In this episode of the Making Sense podcast, Sam Harris speaks with Jared Diamond about the rise and fall of civilizations. They discuss political polarization, disparities in civilizational progress, the prospect that there may be biological differences between populations, the precariousness of democracy in the US, the lack of a strong political center, immigration policy, and other topics.
This thread is for listeners’ comments.
It is inspirational to witness how clever one can be when they investigate without an agenda.
I took some terms from the podcast and suggest that they are the final frontier of anthropology and a great title for the next book- Imbeciles, Hotheads & Tweeters. There is huge gap in human research and it’s ironic considering the plentiful quantity of test subjects. The socially-functioning moron is shunned by an academic society designed to exclude them. That was the whole point at first.

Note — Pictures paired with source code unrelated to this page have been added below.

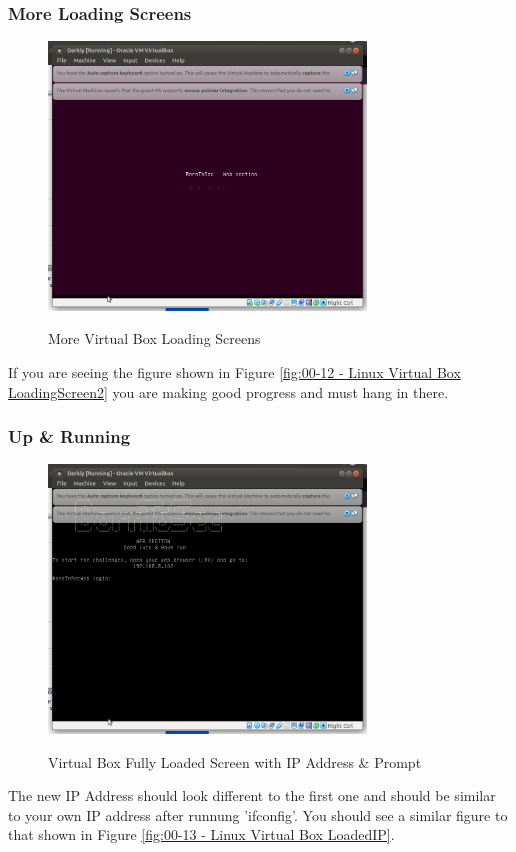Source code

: \subsubsection{More Loading Screens}
\begin{figure}[!htb]
    \centering
    \includegraphics[width=0.752\textwidth]{images/00-12.png}\\[0cm]  
    \caption[Virtual Box]{More Virtual Box Loading Screens}
    \label{fig:00-12 - Linux Virtual Box LoadingScreen2} 
\end{figure}
If you are seeing the figure shown in Figure \vref{fig:00-12 - Linux Virtual Box LoadingScreen2}
you are making good progress and must hang in there.

\subsubsection{Up \& Running}

\begin{figure}[!htb]
    \centering
    \includegraphics[width=0.752\textwidth]{images/00-13.png}\\[0cm]  
    \caption[Virtual Box]{Virtual Box Fully Loaded Screen with IP Address \& Prompt}
    \label{fig:00-13 - Linux Virtual Box LoadedIP} 

\end{figure}
The new IP Address should look different to the first one and should be similar to
your own IP address after runnung 'ifconfig'.
You should see a similar figure to that shown in Figure \vref{fig:00-13 - Linux Virtual Box LoadedIP}.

However, the time has come to open up and broaden the perspective. Not to open the doors to the mob but to open the examination of humanity to foolishness of all forms. I hear the testimony regularly- “I don’t know how to talk to those people” or “they are clearly not thinking thing through” and finally “I don’t get it” followed by a shrug. Many scholars turn away and pursue easier puzzles like gene splicing or particle physics. Those who publicly appear to be on the job about the moron problem are only dancing around it.
We can all agree on one thing. Many of us, in and out of academia, want to live in a world that isn’t designed or administrated by morons. We are discovering, to our horror, that democracy cannot exist in any desirable form without a critical mass of the electorate who share this aspiration. Why would seemingly well-adjusted and reasonably intelligent people choose to be morons?
Many have covered the mass-psychology of systems like fascism but what if that is what happens after too many have settled into a moronic life? Maybe modern scientists can do an end run around political theorists and identify a single measurable brain function that determines if someone is operating in a moronic format. A comparison can be made with any academic who is confident that they are not a moron.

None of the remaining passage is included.